Commentaire de C. trav. Liège (div. Namur), 25 mai 2021, R.G. 2021/AN/54
Mis en ligne le jeudi 21 octobre 2021
Cour du travail de Liège (division Namur), 25 mai 2021, R.G. 2021/AN/54
Terra Laboris
La cour est saisie d’une demande d’autorisation de licencier un travailleur protégé (loi du 19 mars 1991), et ce pour motif grave.
Le travailleur a une ancienneté de 24 ans, étant contrôleur qualité dans la société. Il fait partie d’un « groupe Facebook », qui compte plus de 500 membres, étant des personnes occupées (ou l’ayant été) au service de la société, ainsi que des personnes externes. Le groupe est privé, l’ensemble des membres ayant accès aux informations et messages qui y sont publiés. Il n’est pas géré par la société mais par un ancien membre du personnel.
Lors d’un événement dans l’entreprise, des photos ont été prises, et notamment de la conseillère en prévention-médecin du travail. Ces photos sont publiées sur Facebook, avec des commentaires désobligeants, ceux-ci émanant de plusieurs personnes. Certains de ces commentaires sont à caractère sexuel offensant.
L’intéressé, qui intervient dans ces échanges, le fait sous un pseudo. Deux jours plus tard, avec son identité complète, il poste un message d’excuse. L’employeur se trouve ainsi informé de l’identité d’un des auteurs et entame la procédure judiciaire aux fins d’être autorisé à licencier.
Le Tribunal du travail de Namur ne fait pas droit à la demande et la société interjette, en conséquence, appel.

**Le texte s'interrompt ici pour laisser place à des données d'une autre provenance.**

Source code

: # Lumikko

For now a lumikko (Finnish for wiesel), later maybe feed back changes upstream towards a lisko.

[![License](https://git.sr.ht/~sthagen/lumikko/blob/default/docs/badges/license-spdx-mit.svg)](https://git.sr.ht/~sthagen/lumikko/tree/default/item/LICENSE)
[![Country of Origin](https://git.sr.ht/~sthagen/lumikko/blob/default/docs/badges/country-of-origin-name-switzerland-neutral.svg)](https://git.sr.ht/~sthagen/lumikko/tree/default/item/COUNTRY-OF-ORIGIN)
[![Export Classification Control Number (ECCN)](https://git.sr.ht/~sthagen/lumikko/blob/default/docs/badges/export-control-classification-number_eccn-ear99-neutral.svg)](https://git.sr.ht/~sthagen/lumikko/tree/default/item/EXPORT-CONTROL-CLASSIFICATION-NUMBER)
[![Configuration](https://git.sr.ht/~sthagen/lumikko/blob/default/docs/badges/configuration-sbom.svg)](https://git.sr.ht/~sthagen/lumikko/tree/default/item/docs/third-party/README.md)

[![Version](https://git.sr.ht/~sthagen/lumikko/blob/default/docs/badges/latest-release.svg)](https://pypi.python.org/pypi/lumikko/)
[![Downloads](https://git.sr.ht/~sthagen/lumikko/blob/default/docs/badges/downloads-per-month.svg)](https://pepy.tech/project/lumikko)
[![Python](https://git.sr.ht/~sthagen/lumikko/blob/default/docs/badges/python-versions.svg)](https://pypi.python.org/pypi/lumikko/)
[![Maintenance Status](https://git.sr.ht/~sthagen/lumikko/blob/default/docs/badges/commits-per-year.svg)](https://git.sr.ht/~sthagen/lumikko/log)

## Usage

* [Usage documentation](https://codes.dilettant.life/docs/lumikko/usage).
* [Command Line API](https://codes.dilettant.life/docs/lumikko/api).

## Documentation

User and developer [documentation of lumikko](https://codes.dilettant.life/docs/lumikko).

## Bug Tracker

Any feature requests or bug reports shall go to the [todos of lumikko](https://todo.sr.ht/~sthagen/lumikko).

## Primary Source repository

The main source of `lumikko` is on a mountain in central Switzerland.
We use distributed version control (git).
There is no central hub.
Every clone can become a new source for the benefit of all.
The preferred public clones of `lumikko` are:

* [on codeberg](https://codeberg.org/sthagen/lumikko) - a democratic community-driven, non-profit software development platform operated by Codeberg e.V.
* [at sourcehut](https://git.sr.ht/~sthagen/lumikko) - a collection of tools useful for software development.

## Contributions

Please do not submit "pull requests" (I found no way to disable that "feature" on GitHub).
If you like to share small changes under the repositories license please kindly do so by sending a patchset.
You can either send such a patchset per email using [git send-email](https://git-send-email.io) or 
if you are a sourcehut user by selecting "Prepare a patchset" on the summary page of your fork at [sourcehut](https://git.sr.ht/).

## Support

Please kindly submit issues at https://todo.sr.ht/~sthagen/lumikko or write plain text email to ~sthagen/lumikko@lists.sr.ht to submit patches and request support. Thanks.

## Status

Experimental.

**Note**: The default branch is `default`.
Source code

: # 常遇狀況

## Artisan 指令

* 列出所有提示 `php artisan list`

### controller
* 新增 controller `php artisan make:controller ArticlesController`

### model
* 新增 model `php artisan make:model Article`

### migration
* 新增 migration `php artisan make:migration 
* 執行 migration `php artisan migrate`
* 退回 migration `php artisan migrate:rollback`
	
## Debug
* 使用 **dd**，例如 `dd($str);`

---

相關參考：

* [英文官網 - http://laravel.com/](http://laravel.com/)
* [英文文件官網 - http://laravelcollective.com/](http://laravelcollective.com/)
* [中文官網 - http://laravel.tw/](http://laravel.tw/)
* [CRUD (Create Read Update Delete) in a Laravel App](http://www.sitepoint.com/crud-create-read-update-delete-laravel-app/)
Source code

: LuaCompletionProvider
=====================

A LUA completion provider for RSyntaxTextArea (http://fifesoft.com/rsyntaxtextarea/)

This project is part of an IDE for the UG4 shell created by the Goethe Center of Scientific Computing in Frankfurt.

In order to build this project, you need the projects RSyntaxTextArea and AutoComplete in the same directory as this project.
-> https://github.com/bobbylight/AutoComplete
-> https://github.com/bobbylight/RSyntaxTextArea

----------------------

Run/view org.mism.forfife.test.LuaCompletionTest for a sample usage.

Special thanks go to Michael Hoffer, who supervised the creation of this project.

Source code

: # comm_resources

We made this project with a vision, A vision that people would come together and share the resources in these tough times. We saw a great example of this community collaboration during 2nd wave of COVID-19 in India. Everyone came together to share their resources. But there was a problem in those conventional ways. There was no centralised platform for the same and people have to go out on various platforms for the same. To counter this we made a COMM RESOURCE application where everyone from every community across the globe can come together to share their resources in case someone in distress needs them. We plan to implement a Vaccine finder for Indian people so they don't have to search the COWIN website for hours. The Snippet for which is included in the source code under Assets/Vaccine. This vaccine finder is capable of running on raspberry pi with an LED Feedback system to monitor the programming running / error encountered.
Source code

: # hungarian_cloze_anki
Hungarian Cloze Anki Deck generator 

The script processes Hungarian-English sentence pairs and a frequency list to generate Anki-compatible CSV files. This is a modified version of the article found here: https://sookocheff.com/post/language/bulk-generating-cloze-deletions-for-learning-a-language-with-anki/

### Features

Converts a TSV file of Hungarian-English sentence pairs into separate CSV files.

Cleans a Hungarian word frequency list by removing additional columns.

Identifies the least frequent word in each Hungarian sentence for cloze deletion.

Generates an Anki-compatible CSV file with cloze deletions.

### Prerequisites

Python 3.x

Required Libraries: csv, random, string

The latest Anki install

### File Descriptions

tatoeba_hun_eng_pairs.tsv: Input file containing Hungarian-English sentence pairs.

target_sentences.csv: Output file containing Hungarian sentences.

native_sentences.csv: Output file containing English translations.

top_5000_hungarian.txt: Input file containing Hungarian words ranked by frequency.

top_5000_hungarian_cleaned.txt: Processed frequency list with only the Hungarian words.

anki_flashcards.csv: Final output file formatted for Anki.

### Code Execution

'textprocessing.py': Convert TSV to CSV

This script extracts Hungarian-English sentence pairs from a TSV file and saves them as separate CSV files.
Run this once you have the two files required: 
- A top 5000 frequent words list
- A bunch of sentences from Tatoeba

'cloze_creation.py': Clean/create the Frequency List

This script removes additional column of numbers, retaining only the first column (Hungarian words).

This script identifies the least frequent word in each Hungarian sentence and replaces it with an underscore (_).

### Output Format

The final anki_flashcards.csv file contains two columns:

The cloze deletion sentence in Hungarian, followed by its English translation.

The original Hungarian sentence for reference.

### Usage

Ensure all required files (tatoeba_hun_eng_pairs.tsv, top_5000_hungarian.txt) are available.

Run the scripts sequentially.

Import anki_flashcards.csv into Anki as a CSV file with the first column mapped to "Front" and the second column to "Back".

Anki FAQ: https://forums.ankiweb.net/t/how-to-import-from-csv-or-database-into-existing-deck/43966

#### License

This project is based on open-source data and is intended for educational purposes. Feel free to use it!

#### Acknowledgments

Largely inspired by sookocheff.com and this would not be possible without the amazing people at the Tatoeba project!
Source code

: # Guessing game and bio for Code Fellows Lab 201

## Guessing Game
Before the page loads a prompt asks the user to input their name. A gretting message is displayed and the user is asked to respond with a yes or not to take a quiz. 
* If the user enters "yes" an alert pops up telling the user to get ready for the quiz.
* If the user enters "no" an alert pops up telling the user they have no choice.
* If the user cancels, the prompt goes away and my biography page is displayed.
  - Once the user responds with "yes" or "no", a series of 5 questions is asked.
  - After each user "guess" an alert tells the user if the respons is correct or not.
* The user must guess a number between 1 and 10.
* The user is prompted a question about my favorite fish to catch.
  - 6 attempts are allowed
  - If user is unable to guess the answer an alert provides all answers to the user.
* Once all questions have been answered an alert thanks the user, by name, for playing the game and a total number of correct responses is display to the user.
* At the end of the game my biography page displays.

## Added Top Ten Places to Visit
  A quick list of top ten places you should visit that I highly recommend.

Elle considère que le caractère fautif des faits en cause est évident, ceci d’autant plus qu’ils sont en contravention avec le règlement de travail et le code d’éthique ainsi que la politique d’utilisation des médias sociaux, soulignant également les objectifs de lutte contre le sexisme défendus par l’organisation syndicale qui a présenté la candidature de l’intéressé. Pour l’employeur, de tels propos ne sont pas couverts par la liberté d’expression, le droit à l’humour ou le respect de la vie privée.
Le travailleur et l’organisation syndicale font notamment valoir le caractère privé et fermé du groupe Facebook et minimisent la teneur des propos litigieux.
La cour examine les propos tenus, soulignant que, s’ils l’ont été au sein d’un groupe Facebook privé, ce groupe comporte de nombreuses personnes, membres et non-membres de l’entreprise, un nombre significatif d’entre eux étant des femmes. Il s’agit pour la cour d’un « public » diversifié plutôt que totalement homogène et acquis ou accoutumé aux commentaires reprochés.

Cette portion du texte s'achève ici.